Marisia giggled. “Oh, oui, oui, mon Pere, mon temps de la lune, oui, only a month before I came to stay with Tante Laurette, it came upon me.”

“Ah,” he joyously exclaimed, “then here is your stratagem to oppose brute force. Only the least fastidious of rogerers would wreak his heinous will upon a virgin cunt, for then he would find two separate Sowings of bright red blood to staunch. So, Marisia, tell your impassioned lecher that the curse is upon you.”

“Oh, I will mon Pere! But you must contrive to fuck me before that time,” Marisia cooed. Again she did seem to sway against him, and he coughed, doubtless to hide his emotion in the face of so sweetly gracious a plea.

After a solemn pause, he ended this tremendously weighty discourse by murmuring to his raven-haired ward, “You must manage to indoctrinate your companions Denise and Louisette as to all these manifestations of chastity, my child. And tonight you must aid them in completing their tally of pussyhairs, for a reason that I have devised as you well can guess and which will keep all three of you from what I believe to be immediate risk of being sullied too early in your estate as novices. Now let us close our eyes and drowse a bit so that the tedious journey will not overtax our energies, my dear Marisia.”

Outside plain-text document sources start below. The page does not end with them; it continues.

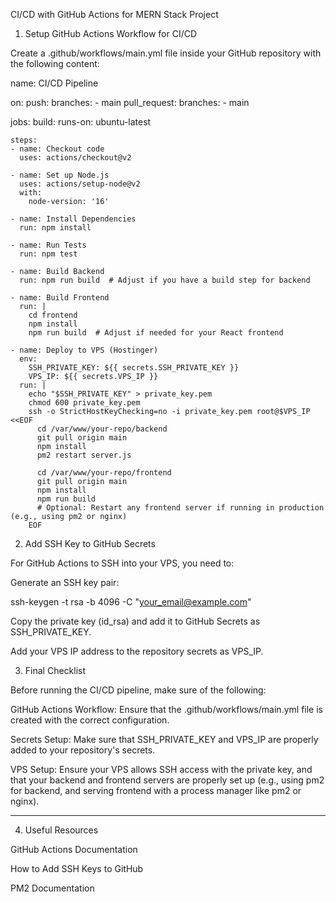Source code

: CI/CD with GitHub Actions for MERN Stack Project
1. Setup GitHub Actions Workflow for CI/CD

Create a .github/workflows/main.yml file inside your GitHub repository with the following content:


name: CI/CD Pipeline

on:
  push:
    branches:
      - main
  pull_request:
    branches:
      - main

jobs:
  build:
    runs-on: ubuntu-latest

    steps:
    - name: Checkout code
      uses: actions/checkout@v2

    - name: Set up Node.js
      uses: actions/setup-node@v2
      with:
        node-version: '16'

    - name: Install Dependencies
      run: npm install

    - name: Run Tests
      run: npm test

    - name: Build Backend
      run: npm run build  # Adjust if you have a build step for backend

    - name: Build Frontend
      run: |
        cd frontend
        npm install
        npm run build  # Adjust if needed for your React frontend

    - name: Deploy to VPS (Hostinger)
      env:
        SSH_PRIVATE_KEY: ${{ secrets.SSH_PRIVATE_KEY }}
        VPS_IP: ${{ secrets.VPS_IP }}
      run: |
        echo "$SSH_PRIVATE_KEY" > private_key.pem
        chmod 600 private_key.pem
        ssh -o StrictHostKeyChecking=no -i private_key.pem root@$VPS_IP <<EOF
          cd /var/www/your-repo/backend
          git pull origin main
          npm install
          pm2 restart server.js
          
          cd /var/www/your-repo/frontend
          git pull origin main
          npm install
          npm run build
          # Optional: Restart any frontend server if running in production (e.g., using pm2 or nginx)
        EOF


2. Add SSH Key to GitHub Secrets

For GitHub Actions to SSH into your VPS, you need to:

Generate an SSH key pair:

ssh-keygen -t rsa -b 4096 -C "your_email@example.com"


Copy the private key (id_rsa) and add it to GitHub Secrets as SSH_PRIVATE_KEY.

Add your VPS IP address to the repository secrets as VPS_IP.


3. Final Checklist

Before running the CI/CD pipeline, make sure of the following:

GitHub Actions Workflow:
Ensure that the .github/workflows/main.yml file is created with the correct configuration.

Secrets Setup:
Make sure that SSH_PRIVATE_KEY and VPS_IP are properly added to your repository's secrets.

VPS Setup:
Ensure your VPS allows SSH access with the private key, and that your backend and frontend servers are properly set up (e.g., using pm2 for backend, and serving frontend with a process manager like pm2 or nginx).

-----------------------------------------------------
4. Useful Resources

GitHub Actions Documentation

How to Add SSH Keys to GitHub

PM2 Documentation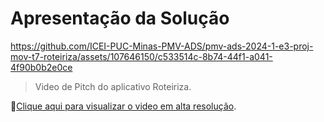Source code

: # Apresentação da Solução

https://github.com/ICEI-PUC-Minas-PMV-ADS/pmv-ads-2024-1-e3-proj-mov-t7-roteiriza/assets/107646150/c533514c-8b74-44f1-a041-4f90b0b2e0ce

>Video de Pitch do aplicativo Roteiriza.

🔗[Clique aqui para visualizar o video em alta resolução](https://www.youtube.com/watch?v=qwrtSur2ZbA).

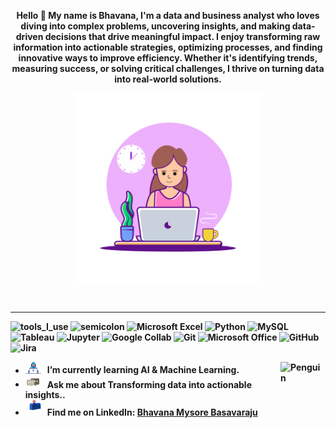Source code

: <div align="center" width="50">

<p><strong>Hello 👋 My name is Bhavana, I'm a data and business analyst who loves diving into complex problems, uncovering insights, and making data-driven decisions that drive meaningful impact. I enjoy transforming raw information into actionable strategies, optimizing processes, and finding innovative ways to improve efficiency. Whether it's identifying trends, measuring success, or solving critical challenges, I thrive on turning data into real-world solutions.


<img src="https://github.com/bhavanabraj/bhavanabraj/blob/main/images/analyst-girl.gif?raw=true" href="https://github.com/bhavanabraj" alt="Bhavana"  width="60%"/><br> 
  
<p><strong>

<br>

</div>

<hr></hr>

![tools_I_use](https://img.shields.io/badge/-%F0%9F%9A%80%20Tools%20I%20use-orange)
![semicolon](https://img.shields.io/badge/-%3A-orange)
![Microsoft Excel](https://img.shields.io/badge/Microsoft_Excel-217346?style=for-the-badge&logo=microsoft-excel&logoColor=white)
![Python](https://img.shields.io/badge/Python-FFD43B?style=flat&logo=python&logoColor=darkgreen)
![MySQL](https://img.shields.io/badge/MySQL-4479A1.svg?style=for-the-badge&logo=MySQL&logoColor=white)
![Tableau](https://img.shields.io/badge/Tableau-E97627?style=for-the-badge&logo=Tableau&logoColor=white)
![Jupyter](https://img.shields.io/badge/Jupyter-F37626.svg?style=for-the-badge&logo=Jupyter&logoColor=white)
![Google Collab](https://img.shields.io/badge/Google%20Colab-F9AB00.svg?style=for-the-badge&logo=Google-Colab&logoColor=white)
![Git](https://img.shields.io/badge/Git-F05032.svg?style=for-the-badge&logo=Git&logoColor=white)
![Microsoft Office](https://img.shields.io/badge/Microsoft_Office-D83B01?style=for-the-badge&logo=microsoft-office&logoColor=white)
![GitHub](https://img.shields.io/badge/GitHub-100000?style=for-the-badge&logo=github&logoColor=white)
![Jira](https://img.shields.io/badge/Jira-0052CC.svg?style=for-the-badge&logo=Jira&logoColor=white)



-  <img alt="GIF" src="https://github.com/bhavanabraj/bhavanabraj/blob/main/images/Developer.gif" width="25" /> &nbsp; I’m currently learning **AI & Machine Learning**. <img align="right" src="https://raw.githubusercontent.com/Tarikul-Islam-Anik/Animated-Fluent-Emojis/master/Emojis/Animals/Penguin.png" alt="Penguin" width="15%" /><br>
- <img src="https://github.com/bhavanabraj/bhavanabraj/blob/main/images/message.gif?raw=true" width="25" />&nbsp;&nbsp; Ask me about **Transforming data into actionable insights.**. <br>
- <img src="https://github.com/bhavanabraj/bhavanabraj/blob/main/images/letterbox.gif?raw=true" width="25" /> &nbsp; Find me on LinkedIn: **[Bhavana Mysore Basavaraju](https://www.linkedin.com/in/bhavana-mysore-basavaraju/)**<br>
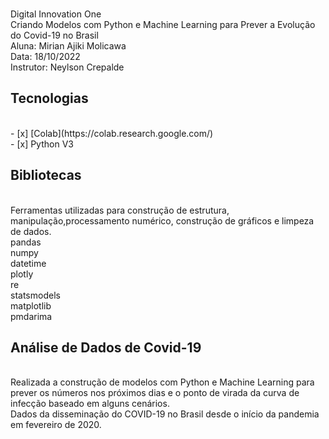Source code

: <p>
<br>  Digital Innovation One 
<br>  Criando Modelos com Python e Machine Learning para Prever a Evolução do Covid-19 no Brasil
<br>  Aluna: Mirian Ajiki Molicawa
<br>  Data: 18/10/2022 
<br>  Instrutor:  Neylson Crepalde 
<p>

<h2> Tecnologias </h2>
<br> - [x] [Colab](https://colab.research.google.com/)
<br> - [x] Python V3 

<h2> Bibliotecas </h2>
<br>Ferramentas utilizadas para construção de estrutura, manipulação,processamento numérico, construção de gráficos e limpeza de dados.
<br> pandas
<br> numpy
<br> datetime
<br> plotly
<br> re
<br> statsmodels
<br> matplotlib
<br> pmdarima


<h2>Análise de Dados de Covid-19</h2>

<br>Realizada a construção de modelos com Python e Machine Learning para prever os números nos próximos dias e o ponto de virada da curva de infecção baseado em alguns cenários.
<br>Dados da disseminação do COVID-19 no Brasil desde o início da pandemia em fevereiro de 2020. 
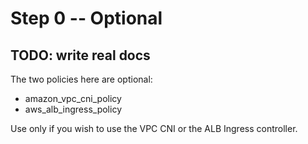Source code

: # Step 0 -- Optional
## TODO: write real docs

The two policies here are optional:
- amazon_vpc_cni_policy
- aws_alb_ingress_policy

Use only if you wish to use the VPC CNI or the ALB Ingress controller.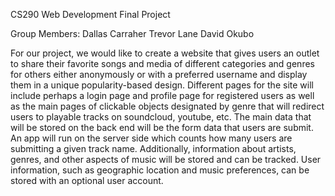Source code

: CS290 Web Development Final Project

Group Members:
Dallas Carraher
Trevor Lane
David Okubo

For our project, we would like to create a website that gives users an outlet to share their favorite songs and media of different categories and genres for others either anonymously or with a preferred username and display them in a unique popularity-based design. Different pages for the site will include perhaps a login page and profile page for registered users as well as the main pages of clickable objects designated by genre that will redirect users to playable tracks on soundcloud, youtube, etc.
The main data that will be stored on the back end will be the form data that users are submit. An app will run on the server side which counts how many users are submitting a given track name. Additionally, information about artists, genres, and other aspects of music will be stored and can be tracked. User information, such as geographic location and music preferences, can be stored with an optional user account.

Denise and Louisette in their corner of the coach had been chatting away in a low voice which I could scarcely hear, but I was not altogether certain their topic was the beauty of the English countryside. The coach jogged on, and I myself sought to drowse, for sleep knitteth up the raveled sleeve of care, as good Shakespeare once said it, and by sleep perchance I might manage to forget for the nonce the pussyhairs of dear Laurette which had begun to tickle and stab me each time I was buffeted about in my locket-prison.

Much later, when I did waken – finding that I had happily been able to forget my cares for a lengthy time – I heard the drone of Father Lawrence's voice, and discerned that he was once again engaged in teaching English to sweet Marisia. There were endless repetitions of phrases, echoed by her exquisitely timbered voice with that inimitable Gallic accent which made her the more provocative, such as, “Oh, no, I cannot, Your Reverence” and “Do not force me, Your Eminence, I am but a frail and humble maiden” and, finally, “My parents taught me obedience to my betters, Your Reverence, but, alas, this day I have the curse.”

“Oh, what a pair were the English ecclesiastic and the naive French nymphet! I began at last to lose the dismal gloom which had fallen over me in believing that I was brought back inexorably by the will of an unkind fate to the Seminary of St. Thaddeus. Indeed, when the driver of the coach bellowed, “All out for Somerset,” I confess I was almost anxious to hear the resumption of this English lesson, to say nothing of following closely the tallying of maiden love fronds! There is nothing quite so exciting, so thrilling, even to a flea, as the prospect of counting the cute, curly cunt hairs of a creature crying for congratulations upon carrying out the act of coming under the carnal influence of a cadaverous cock.